Le duc de Maillé racontait cette scène, dont le cadre était si déplorable, de la façon la plus amusante.

J'ignore quelles influences firent reprendre à madame la duchesse de Berry le costume de son sexe; mais elle ne conserva pas longuement celui dont le Roi et monsieur de Maillé se tenaient pour si mal édifiés.

Ceux qui accompagnaient la famille royale, dans cette incroyable retraite vers Cherbourg, remarquèrent la faveur dont monsieur de Rosambo jouissait auprès de la princesse; mais les circonstances semblaient pouvoir excuser les privautés accordées à une personne complètement dévouée, quoique, cependant, l'étiquette fût seule, dans ces jours néfastes, à conserver ses droits.

Et, puisque j'ai occasion de parler de ce triste voyage, je veux consigner ici une petite anecdote qui est à ma connaissance spéciale, dans le seul intérêt de montrer à quel point cette étiquette enveloppait de ses petitesses nos pauvres princes.

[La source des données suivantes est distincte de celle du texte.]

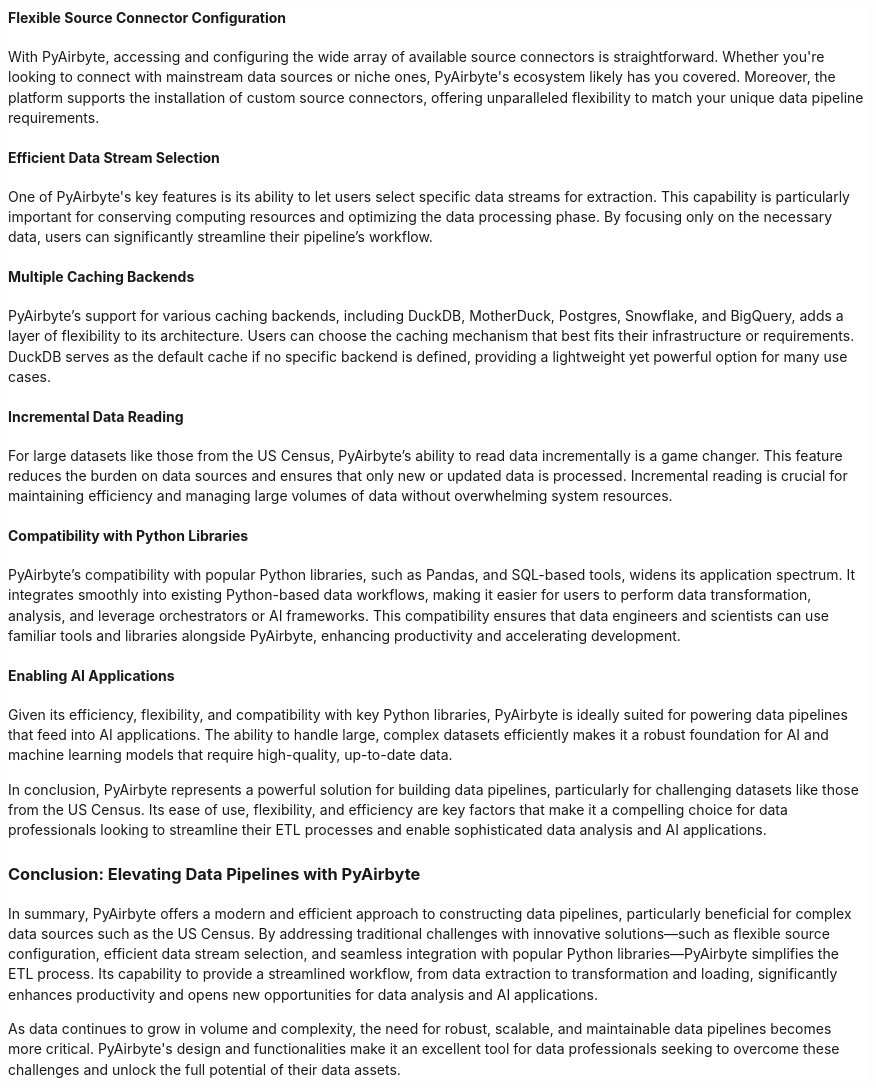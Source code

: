 #### Flexible Source Connector Configuration
With PyAirbyte, accessing and configuring the wide array of available source connectors is straightforward. Whether you're looking to connect with mainstream data sources or niche ones, PyAirbyte's ecosystem likely has you covered. Moreover, the platform supports the installation of custom source connectors, offering unparalleled flexibility to match your unique data pipeline requirements.

#### Efficient Data Stream Selection
One of PyAirbyte's key features is its ability to let users select specific data streams for extraction. This capability is particularly important for conserving computing resources and optimizing the data processing phase. By focusing only on the necessary data, users can significantly streamline their pipeline’s workflow.

#### Multiple Caching Backends
PyAirbyte’s support for various caching backends, including DuckDB, MotherDuck, Postgres, Snowflake, and BigQuery, adds a layer of flexibility to its architecture. Users can choose the caching mechanism that best fits their infrastructure or requirements. DuckDB serves as the default cache if no specific backend is defined, providing a lightweight yet powerful option for many use cases.

#### Incremental Data Reading
For large datasets like those from the US Census, PyAirbyte’s ability to read data incrementally is a game changer. This feature reduces the burden on data sources and ensures that only new or updated data is processed. Incremental reading is crucial for maintaining efficiency and managing large volumes of data without overwhelming system resources.

#### Compatibility with Python Libraries
PyAirbyte’s compatibility with popular Python libraries, such as Pandas, and SQL-based tools, widens its application spectrum. It integrates smoothly into existing Python-based data workflows, making it easier for users to perform data transformation, analysis, and leverage orchestrators or AI frameworks. This compatibility ensures that data engineers and scientists can use familiar tools and libraries alongside PyAirbyte, enhancing productivity and accelerating development.

#### Enabling AI Applications
Given its efficiency, flexibility, and compatibility with key Python libraries, PyAirbyte is ideally suited for powering data pipelines that feed into AI applications. The ability to handle large, complex datasets efficiently makes it a robust foundation for AI and machine learning models that require high-quality, up-to-date data.

In conclusion, PyAirbyte represents a powerful solution for building data pipelines, particularly for challenging datasets like those from the US Census. Its ease of use, flexibility, and efficiency are key factors that make it a compelling choice for data professionals looking to streamline their ETL processes and enable sophisticated data analysis and AI applications.

### Conclusion: Elevating Data Pipelines with PyAirbyte

In summary, PyAirbyte offers a modern and efficient approach to constructing data pipelines, particularly beneficial for complex data sources such as the US Census. By addressing traditional challenges with innovative solutions—such as flexible source configuration, efficient data stream selection, and seamless integration with popular Python libraries—PyAirbyte simplifies the ETL process. Its capability to provide a streamlined workflow, from data extraction to transformation and loading, significantly enhances productivity and opens new opportunities for data analysis and AI applications.

As data continues to grow in volume and complexity, the need for robust, scalable, and maintainable data pipelines becomes more critical. PyAirbyte's design and functionalities make it an excellent tool for data professionals seeking to overcome these challenges and unlock the full potential of their data assets.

Ils devaient dîner à Laigle, chez madame de Caudecoste fort empressée à les recevoir. Les officiers de la bouche précédaient. Tout fut mis à leur disposition. Ils demandèrent une table carrée et, comme il ne s'en trouva pas, ils scièrent une belle table d'acajou, le Roi, disaient-ils, ne devant pas manger à table ronde. Si je ne me trompe, un pareil soin, en pareil temps, en dit bien long et me paraît une excuse à nombre de reproches fréquemment répétés.

En approchant la côte d'Angleterre, madame la duchesse de Berry, que son humeur vagabonde entraînait dans tous les coins dû bâtiment, éclata tout à coup en cris et en sanglots. Elle se précipita dans la cabine où se trouvaient réunis les princes et les principaux passagers, proclamant une infâme trahison du capitaine. Celui-ci, fort étonné, parvint enfin avec peine à la faire expliquer.

En errant sous le pont, elle avait saisi quelques mots du pilote proposant d'entrer dans la rade de Saint-Hélens, le vent se tenant mauvais pour Spithead, et elle s'était déjà vue mettant à la voile pour le rocher où une autre grandeur déchue avait récemment terminé sa brillante carrière.

Le capitaine dut avoir recours à l'inspection d'une carte pour calmer les alarmes si singulièrement conçues.

L'habitation de Lullworth, vaste pour des particuliers, paraissait bien étroite à des habitudes princières. Madame la duchesse de Berry surtout avait peine à se soumettre à la communauté où elle se trouvait avec sa royale famille, et s'en affranchissait par de fréquentes absences.

Elle assista, entre autres, à l'ouverture du chemin de fer de Manchester à Liverpool et, suivant ses goûts aventureux, monta dans le premier wagon que la vapeur eût lancé sur des rails, lorsque cela paraissait encore une tentative pleine d'épouvante.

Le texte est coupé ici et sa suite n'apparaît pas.